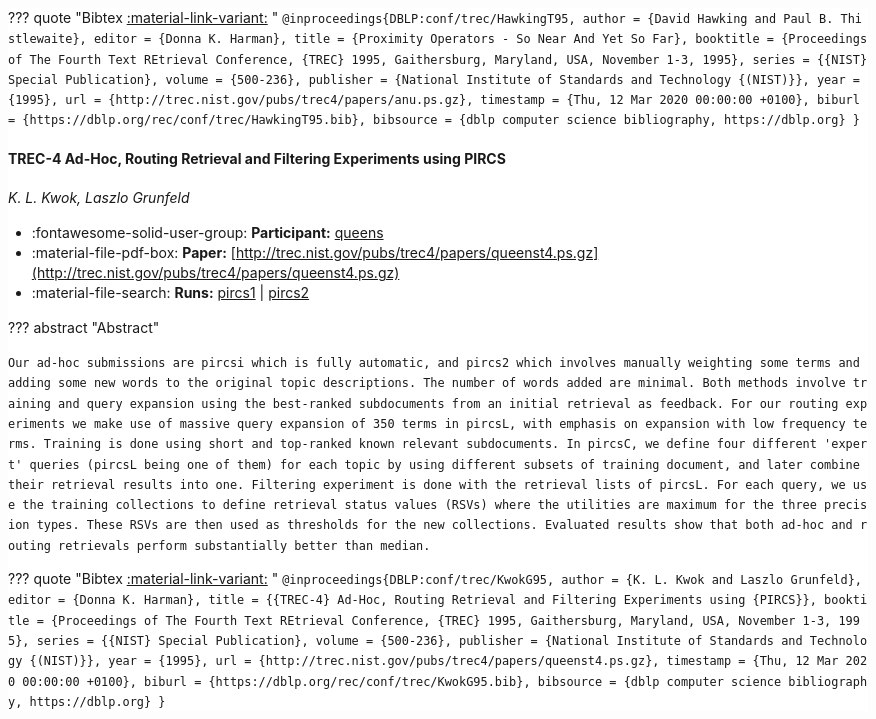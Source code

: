 
??? quote "Bibtex [:material-link-variant:](https://dblp.org/rec/conf/trec/HawkingT95.bib) "
	```
	@inproceedings{DBLP:conf/trec/HawkingT95,
		author = {David Hawking and Paul B. Thistlewaite},
		editor = {Donna K. Harman},
		title = {Proximity Operators - So Near And Yet So Far},
		booktitle = {Proceedings of The Fourth Text REtrieval Conference, {TREC} 1995, Gaithersburg, Maryland, USA, November 1-3, 1995},
		series = {{NIST} Special Publication},
		volume = {500-236},
		publisher = {National Institute of Standards and Technology {(NIST)}},
		year = {1995},
		url = {http://trec.nist.gov/pubs/trec4/papers/anu.ps.gz},
		timestamp = {Thu, 12 Mar 2020 00:00:00 +0100},
		biburl = {https://dblp.org/rec/conf/trec/HawkingT95.bib},
		bibsource = {dblp computer science bibliography, https://dblp.org}
	}
	```

#### TREC-4 Ad-Hoc, Routing Retrieval and Filtering Experiments using  PIRCS

_K. L. Kwok, Laszlo Grunfeld_

- :fontawesome-solid-user-group: **Participant:** [queens](./participants.md#queens)
- :material-file-pdf-box: **Paper:** [http://trec.nist.gov/pubs/trec4/papers/queenst4.ps.gz](http://trec.nist.gov/pubs/trec4/papers/queenst4.ps.gz)
- :material-file-search: **Runs:** [pircs1](./runs.md#pircs1) | [pircs2](./runs.md#pircs2)

??? abstract "Abstract"
	
	Our ad-hoc submissions are pircsi which is fully automatic, and pircs2 which involves manually weighting some terms and adding some new words to the original topic descriptions. The number of words added are minimal. Both methods involve training and query expansion using the best-ranked subdocuments from an initial retrieval as feedback. For our routing experiments we make use of massive query expansion of 350 terms in pircsL, with emphasis on expansion with low frequency terms. Training is done using short and top-ranked known relevant subdocuments. In pircsC, we define four different 'expert' queries (pircsL being one of them) for each topic by using different subsets of training document, and later combine their retrieval results into one. Filtering experiment is done with the retrieval lists of pircsL. For each query, we use the training collections to define retrieval status values (RSVs) where the utilities are maximum for the three precision types. These RSVs are then used as thresholds for the new collections. Evaluated results show that both ad-hoc and routing retrievals perform substantially better than median.
	

??? quote "Bibtex [:material-link-variant:](https://dblp.org/rec/conf/trec/KwokG95.bib) "
	```
	@inproceedings{DBLP:conf/trec/KwokG95,
		author = {K. L. Kwok and Laszlo Grunfeld},
		editor = {Donna K. Harman},
		title = {{TREC-4} Ad-Hoc, Routing Retrieval and Filtering Experiments using {PIRCS}},
		booktitle = {Proceedings of The Fourth Text REtrieval Conference, {TREC} 1995, Gaithersburg, Maryland, USA, November 1-3, 1995},
		series = {{NIST} Special Publication},
		volume = {500-236},
		publisher = {National Institute of Standards and Technology {(NIST)}},
		year = {1995},
		url = {http://trec.nist.gov/pubs/trec4/papers/queenst4.ps.gz},
		timestamp = {Thu, 12 Mar 2020 00:00:00 +0100},
		biburl = {https://dblp.org/rec/conf/trec/KwokG95.bib},
		bibsource = {dblp computer science bibliography, https://dblp.org}
	}
	```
——
- Exercise aim -
Return the data verbatim, leaving out the pictures it holds.

- Output for this exercise -
Source code

: 
??? quote "Bibtex [:material-link-variant:](https://dblp.org/rec/conf/trec/HawkingT95.bib) "
	```
	@inproceedings{DBLP:conf/trec/HawkingT95,
		author = {David Hawking and Paul B. Thistlewaite},
		editor = {Donna K. Harman},
		title = {Proximity Operators - So Near And Yet So Far},
		booktitle = {Proceedings of The Fourth Text REtrieval Conference, {TREC} 1995, Gaithersburg, Maryland, USA, November 1-3, 1995},
		series = {{NIST} Special Publication},
		volume = {500-236},
		publisher = {National Institute of Standards and Technology {(NIST)}},
		year = {1995},
		url = {http://trec.nist.gov/pubs/trec4/papers/anu.ps.gz},
		timestamp = {Thu, 12 Mar 2020 00:00:00 +0100},
		biburl = {https://dblp.org/rec/conf/trec/HawkingT95.bib},
		bibsource = {dblp computer science bibliography, https://dblp.org}
	}
	```

#### TREC-4 Ad-Hoc, Routing Retrieval and Filtering Experiments using  PIRCS

_K. L. Kwok, Laszlo Grunfeld_

- :fontawesome-solid-user-group: **Participant:** [queens](./participants.md#queens)
- :material-file-pdf-box: **Paper:** [http://trec.nist.gov/pubs/trec4/papers/queenst4.ps.gz](http://trec.nist.gov/pubs/trec4/papers/queenst4.ps.gz)
- :material-file-search: **Runs:** [pircs1](./runs.md#pircs1) | [pircs2](./runs.md#pircs2)

??? abstract "Abstract"
	
	Our ad-hoc submissions are pircsi which is fully automatic, and pircs2 which involves manually weighting some terms and adding some new words to the original topic descriptions. The number of words added are minimal. Both methods involve training and query expansion using the best-ranked subdocuments from an initial retrieval as feedback. For our routing experiments we make use of massive query expansion of 350 terms in pircsL, with emphasis on expansion with low frequency terms. Training is done using short and top-ranked known relevant subdocuments. In pircsC, we define four different 'expert' queries (pircsL being one of them) for each topic by using different subsets of training document, and later combine their retrieval results into one. Filtering experiment is done with the retrieval lists of pircsL. For each query, we use the training collections to define retrieval status values (RSVs) where the utilities are maximum for the three precision types. These RSVs are then used as thresholds for the new collections. Evaluated results show that both ad-hoc and routing retrievals perform substantially better than median.
	

??? quote "Bibtex [:material-link-variant:](https://dblp.org/rec/conf/trec/KwokG95.bib) "
	```
	@inproceedings{DBLP:conf/trec/KwokG95,
		author = {K. L. Kwok and Laszlo Grunfeld},
		editor = {Donna K. Harman},
		title = {{TREC-4} Ad-Hoc, Routing Retrieval and Filtering Experiments using {PIRCS}},
		booktitle = {Proceedings of The Fourth Text REtrieval Conference, {TREC} 1995, Gaithersburg, Maryland, USA, November 1-3, 1995},
		series = {{NIST} Special Publication},
		volume = {500-236},
		publisher = {National Institute of Standards and Technology {(NIST)}},
		year = {1995},
		url = {http://trec.nist.gov/pubs/trec4/papers/queenst4.ps.gz},
		timestamp = {Thu, 12 Mar 2020 00:00:00 +0100},
		biburl = {https://dblp.org/rec/conf/trec/KwokG95.bib},
		bibsource = {dblp computer science bibliography, https://dblp.org}
	}
	```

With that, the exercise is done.